Stored data
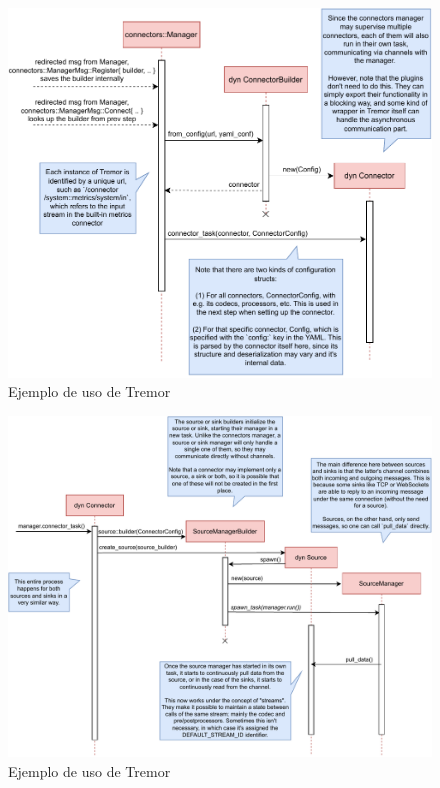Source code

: \begin{figure}
    \centering
    \includegraphics[width=\textwidth]{./Imagenes/initializing.pdf}
    \caption{Ejemplo de uso de Tremor}%
    \label{fig:tremor_initializing}
\end{figure}

\begin{figure}
    \centering
    \includegraphics[width=\textwidth]{./Imagenes/setting-up.pdf}
    \caption{Ejemplo de uso de Tremor}%
    \label{fig:tremor_setting_up}
\end{figure}
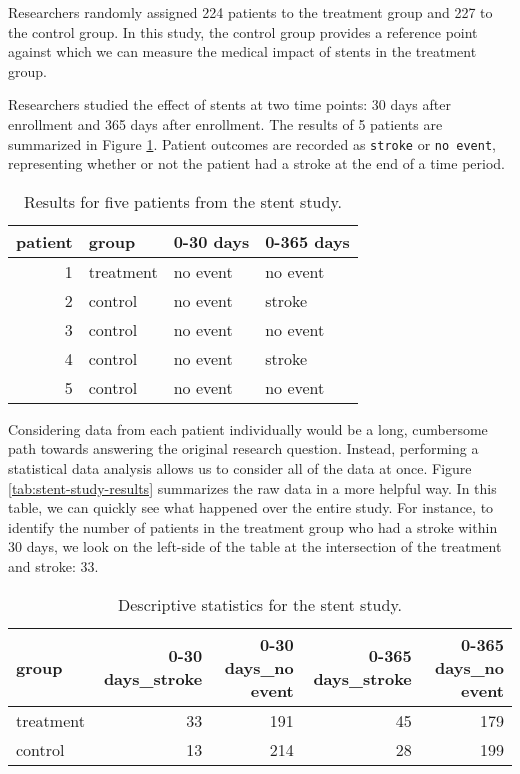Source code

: \documentclass[]{book}
\begin{document}
Researchers randomly assigned 224 patients to the treatment group and 227 to the control group.
In this study, the control group provides a reference point against which we can measure the medical impact of stents in the treatment group.

Researchers studied the effect of stents at two time points: 30 days after enrollment and 365 days after enrollment. The results of 5 patients are summarized in Figure \ref{tab:stent-study-results-df}.
Patient outcomes are recorded as \texttt{stroke} or \texttt{no\ event}, representing whether or not the patient had a stroke at the end of a time period.

\begin{table}

\caption{\label{tab:stent-study-results-df}Results for five patients from the stent study.}
\centering
\begin{tabular}[t]{r|l|l|l}
\hline
patient & group & 0-30 days & 0-365 days\\
\hline
1 & treatment & no event & no event\\
\hline
2 & control & no event & stroke\\
\hline
3 & control & no event & no event\\
\hline
4 & control & no event & stroke\\
\hline
5 & control & no event & no event\\
\hline
\end{tabular}
\end{table}

Considering data from each patient individually would be a long, cumbersome path towards answering the original research question. Instead, performing a statistical data analysis allows us to consider all of the data at once. Figure \ref{tab:stent-study-results} summarizes the raw data in a more helpful way. In this table, we can quickly see what happened over the entire study. For instance, to identify the number of patients in the treatment group who had a stroke within 30 days, we look on the left-side of the table at the intersection of the treatment and stroke: 33.

\begin{table}

\caption{\label{tab:unnamed-chunk-4}Descriptive statistics for the stent study.}
\centering
\begin{tabular}[t]{l|r|r|r|r}
\hline
group & 0-30 days\_stroke & 0-30 days\_no event & 0-365 days\_stroke & 0-365 days\_no event\\
\hline
treatment & 33 & 191 & 45 & 179\\
\hline
control & 13 & 214 & 28 & 199\\
\hline
\end{tabular}
\end{table}
\end{document}

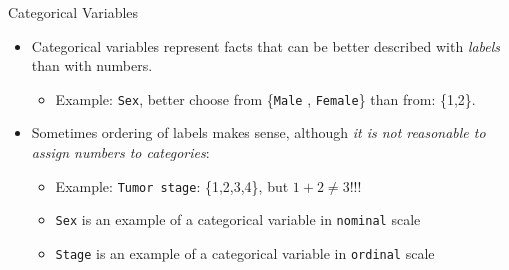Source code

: \documentclass[
  ignorenonframetext,
]{beamer}
\providecommand{\tightlist}{%
  \setlength{\itemsep}{0pt}\setlength{\parskip}{0pt}}
\begin{document}
\begin{frame}[fragile]{Categorical Variables}
\protect\hypertarget{categorical-variables}{}
\begin{itemize}
\item
  Categorical variables represent facts that can be better described
  with \emph{labels} than with numbers.

  \begin{itemize}
  \tightlist
  \item
    Example: \texttt{Sex}, better choose from \{\texttt{Male} ,
    \texttt{Female}\} than from: \{1,2\}.
  \end{itemize}
\item
  Sometimes ordering of labels makes sense, although \emph{it is not
  reasonable to assign numbers to categories}:

  \begin{itemize}
  \item
    Example: \texttt{Tumor\ stage}: \{1,2,3,4\}, but \(1+2\neq 3\)!!!
  \item
    \texttt{Sex} is an example of a categorical variable in
    \texttt{nominal} scale
  \item
    \texttt{Stage} is an example of a categorical variable in
    \texttt{ordinal} scale
  \end{itemize}
\end{itemize}
\end{frame}
\end{document}
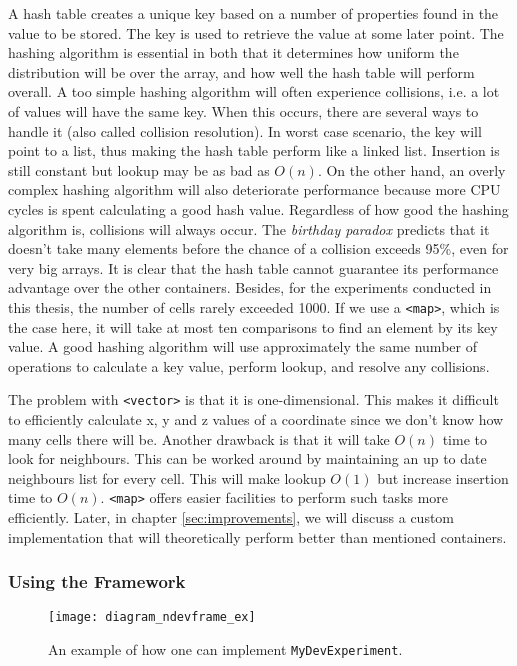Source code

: A hash table creates a unique key based on a number of properties found in the value to be stored. The key is used to retrieve the value at some later point. The hashing algorithm is essential in both that it determines how uniform the distribution will be over the array, and how well the hash table will perform overall. A too simple hashing algorithm will often experience collisions, i.e. a lot of values will have the same key. When this occurs, there are several ways to handle it (also called collision resolution). In worst case scenario, the key will point to a list, thus making the hash table perform like a linked list. Insertion is still constant but lookup may be as bad as $O(n)$. On the other hand, an overly complex hashing algorithm will also deteriorate performance because more CPU cycles is spent calculating a good hash value. Regardless of how good the hashing algorithm is, collisions will always occur. The \emph{birthday paradox} predicts that it doesn't take many elements before the chance of a collision exceeds 95\%, even for very big arrays. It is clear that the hash table cannot guarantee its performance advantage over the other containers. Besides, for the experiments conducted in this thesis, the number of cells rarely exceeded 1000. If we use a \texttt{<map>}, which is the case here, it will take at most ten comparisons to find an element by its key value. A good hashing algorithm will use approximately the same number of operations to calculate a key value, perform lookup, and resolve any collisions.

The problem with \texttt{<vector>} is that it is one-dimensional. This makes it difficult to efficiently calculate x, y and z values of a coordinate since we don't know how many cells there will be. Another drawback is that it will take $O(n)$ time to look for neighbours. This can be worked around by maintaining an up to date neighbours list for every cell. This will make lookup $O(1)$ but increase insertion time to $O(n)$. \texttt{<map>} offers easier facilities to perform such tasks more efficiently. Later, in chapter \ref{sec:improvements}, we will discuss a custom implementation that will theoretically perform better than mentioned containers.


\subsubsection{Using the Framework}
\begin{figure}[!ht]
	\centering
	\texttt{[image: diagram\_ndevframe\_ex]}
	\caption{An example of how one can implement \texttt{MyDevExperiment}.}
	\label{fig:diagram_ndevframe_ex}
\end{figure}

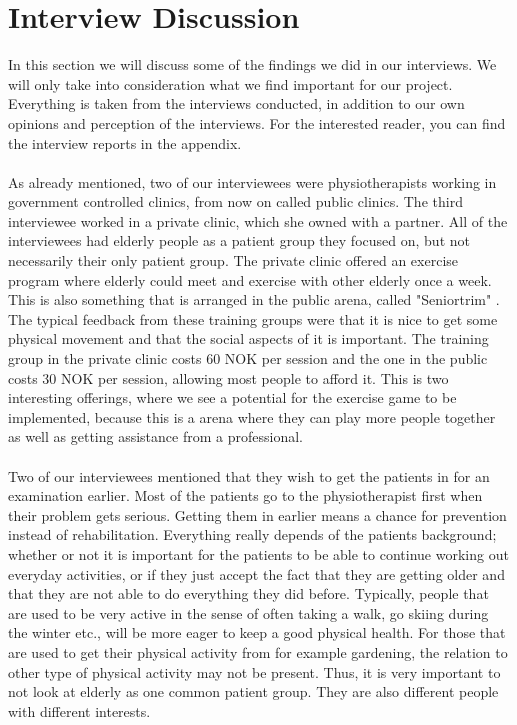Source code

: \section{Interview Discussion}
In this section we will discuss some of the findings we did in our interviews. We will only take into consideration what we find important for our project. Everything is taken from the interviews conducted, in addition to our own opinions and perception of the interviews. For the interested reader, you can find the interview reports in the appendix.\\ \\
As already mentioned, two of our interviewees were physiotherapists working in government controlled clinics, from now on called public clinics. The third interviewee worked in a private clinic, which she owned with a partner. All of the interviewees had elderly people as a patient group they focused on, but not necessarily their only patient group. The private clinic offered an exercise program where elderly could meet and exercise with other elderly once a week. This is also something that is arranged in the public arena, called "Seniortrim" \cite{trim}. The typical feedback from these training groups were that it is nice to get some physical movement and that the social aspects of it is important. The training group in the private clinic costs 60 NOK per session and the one in the public costs 30 NOK per session, allowing most people to afford it. This is two interesting offerings, where we see a potential for the exercise game to be implemented, because this is a arena where they can play more people together as well as getting assistance from a professional. \\ \\
Two of our interviewees mentioned that they wish to get the patients in for an examination earlier. Most of the patients go to the physiotherapist first when their problem gets serious. Getting them in earlier means a chance for prevention instead of rehabilitation. Everything really depends of the patients background; whether or not it is important for the patients to be able to continue working out everyday activities, or if they just accept the fact that they are getting older and that they are not able to do everything they did before. Typically, people that are used to be very active in the sense of often taking a walk, go skiing during the winter etc., will be more eager to keep a good physical health. For those that are used to get their physical activity from for example gardening, the relation to other type of physical activity may not be present. Thus, it is very important to not look at elderly as one common patient group. They are also different people with different interests.\\ \\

Task requirements
Without the pictures, give every line of the data again, exactly as written.

Solution to the exercise
Source code

: \begin{figure}
    \centering
    \includegraphics[width=\textwidth]{./Imagenes/initializing.pdf}
    \caption{Ejemplo de uso de Tremor}%
    \label{fig:tremor_initializing}
\end{figure}

\begin{figure}
    \centering
    \includegraphics[width=\textwidth]{./Imagenes/setting-up.pdf}
    \caption{Ejemplo de uso de Tremor}%
    \label{fig:tremor_setting_up}
\end{figure}
Source code

: \documentclass[]{book}
\begin{document}
Researchers randomly assigned 224 patients to the treatment group and 227 to the control group.
In this study, the control group provides a reference point against which we can measure the medical impact of stents in the treatment group.

Researchers studied the effect of stents at two time points: 30 days after enrollment and 365 days after enrollment. The results of 5 patients are summarized in Figure \ref{tab:stent-study-results-df}.
Patient outcomes are recorded as \texttt{stroke} or \texttt{no\ event}, representing whether or not the patient had a stroke at the end of a time period.

\begin{table}

\caption{\label{tab:stent-study-results-df}Results for five patients from the stent study.}
\centering
\begin{tabular}[t]{r|l|l|l}
\hline
patient & group & 0-30 days & 0-365 days\\
\hline
1 & treatment & no event & no event\\
\hline
2 & control & no event & stroke\\
\hline
3 & control & no event & no event\\
\hline
4 & control & no event & stroke\\
\hline
5 & control & no event & no event\\
\hline
\end{tabular}
\end{table}

Considering data from each patient individually would be a long, cumbersome path towards answering the original research question. Instead, performing a statistical data analysis allows us to consider all of the data at once. Figure \ref{tab:stent-study-results} summarizes the raw data in a more helpful way. In this table, we can quickly see what happened over the entire study. For instance, to identify the number of patients in the treatment group who had a stroke within 30 days, we look on the left-side of the table at the intersection of the treatment and stroke: 33.

\begin{table}

\caption{\label{tab:unnamed-chunk-4}Descriptive statistics for the stent study.}
\centering
\begin{tabular}[t]{l|r|r|r|r}
\hline
group & 0-30 days\_stroke & 0-30 days\_no event & 0-365 days\_stroke & 0-365 days\_no event\\
\hline
treatment & 33 & 191 & 45 & 179\\
\hline
control & 13 & 214 & 28 & 199\\
\hline
\end{tabular}
\end{table}
\end{document}

Source code

: \documentclass[
  ignorenonframetext,
]{beamer}
\providecommand{\tightlist}{%
  \setlength{\itemsep}{0pt}\setlength{\parskip}{0pt}}
\begin{document}
\begin{frame}[fragile]{Categorical Variables}
\protect\hypertarget{categorical-variables}{}
\begin{itemize}
\item
  Categorical variables represent facts that can be better described
  with \emph{labels} than with numbers.

  \begin{itemize}
  \tightlist
  \item
    Example: \texttt{Sex}, better choose from \{\texttt{Male} ,
    \texttt{Female}\} than from: \{1,2\}.
  \end{itemize}
\item
  Sometimes ordering of labels makes sense, although \emph{it is not
  reasonable to assign numbers to categories}:

  \begin{itemize}
  \item
    Example: \texttt{Tumor\ stage}: \{1,2,3,4\}, but \(1+2\neq 3\)!!!
  \item
    \texttt{Sex} is an example of a categorical variable in
    \texttt{nominal} scale
  \item
    \texttt{Stage} is an example of a categorical variable in
    \texttt{ordinal} scale
  \end{itemize}
\end{itemize}
\end{frame}
\end{document}
Source code

: A hash table creates a unique key based on a number of properties found in the value to be stored. The key is used to retrieve the value at some later point. The hashing algorithm is essential in both that it determines how uniform the distribution will be over the array, and how well the hash table will perform overall. A too simple hashing algorithm will often experience collisions, i.e. a lot of values will have the same key. When this occurs, there are several ways to handle it (also called collision resolution). In worst case scenario, the key will point to a list, thus making the hash table perform like a linked list. Insertion is still constant but lookup may be as bad as $O(n)$. On the other hand, an overly complex hashing algorithm will also deteriorate performance because more CPU cycles is spent calculating a good hash value. Regardless of how good the hashing algorithm is, collisions will always occur. The \emph{birthday paradox} predicts that it doesn't take many elements before the chance of a collision exceeds 95\%, even for very big arrays. It is clear that the hash table cannot guarantee its performance advantage over the other containers. Besides, for the experiments conducted in this thesis, the number of cells rarely exceeded 1000. If we use a \texttt{<map>}, which is the case here, it will take at most ten comparisons to find an element by its key value. A good hashing algorithm will use approximately the same number of operations to calculate a key value, perform lookup, and resolve any collisions.

The problem with \texttt{<vector>} is that it is one-dimensional. This makes it difficult to efficiently calculate x, y and z values of a coordinate since we don't know how many cells there will be. Another drawback is that it will take $O(n)$ time to look for neighbours. This can be worked around by maintaining an up to date neighbours list for every cell. This will make lookup $O(1)$ but increase insertion time to $O(n)$. \texttt{<map>} offers easier facilities to perform such tasks more efficiently. Later, in chapter \ref{sec:improvements}, we will discuss a custom implementation that will theoretically perform better than mentioned containers.


\subsubsection{Using the Framework}
\begin{figure}[!ht]
	\centering
	\texttt{[image: diagram\_ndevframe\_ex]}
	\caption{An example of how one can implement \texttt{MyDevExperiment}.}
	\label{fig:diagram_ndevframe_ex}
\end{figure}

Source code

: \section{Interview Discussion}
In this section we will discuss some of the findings we did in our interviews. We will only take into consideration what we find important for our project. Everything is taken from the interviews conducted, in addition to our own opinions and perception of the interviews. For the interested reader, you can find the interview reports in the appendix.\\ \\
As already mentioned, two of our interviewees were physiotherapists working in government controlled clinics, from now on called public clinics. The third interviewee worked in a private clinic, which she owned with a partner. All of the interviewees had elderly people as a patient group they focused on, but not necessarily their only patient group. The private clinic offered an exercise program where elderly could meet and exercise with other elderly once a week. This is also something that is arranged in the public arena, called "Seniortrim" \cite{trim}. The typical feedback from these training groups were that it is nice to get some physical movement and that the social aspects of it is important. The training group in the private clinic costs 60 NOK per session and the one in the public costs 30 NOK per session, allowing most people to afford it. This is two interesting offerings, where we see a potential for the exercise game to be implemented, because this is a arena where they can play more people together as well as getting assistance from a professional. \\ \\
Two of our interviewees mentioned that they wish to get the patients in for an examination earlier. Most of the patients go to the physiotherapist first when their problem gets serious. Getting them in earlier means a chance for prevention instead of rehabilitation. Everything really depends of the patients background; whether or not it is important for the patients to be able to continue working out everyday activities, or if they just accept the fact that they are getting older and that they are not able to do everything they did before. Typically, people that are used to be very active in the sense of often taking a walk, go skiing during the winter etc., will be more eager to keep a good physical health. For those that are used to get their physical activity from for example gardening, the relation to other type of physical activity may not be present. Thus, it is very important to not look at elderly as one common patient group. They are also different people with different interests.\\ \\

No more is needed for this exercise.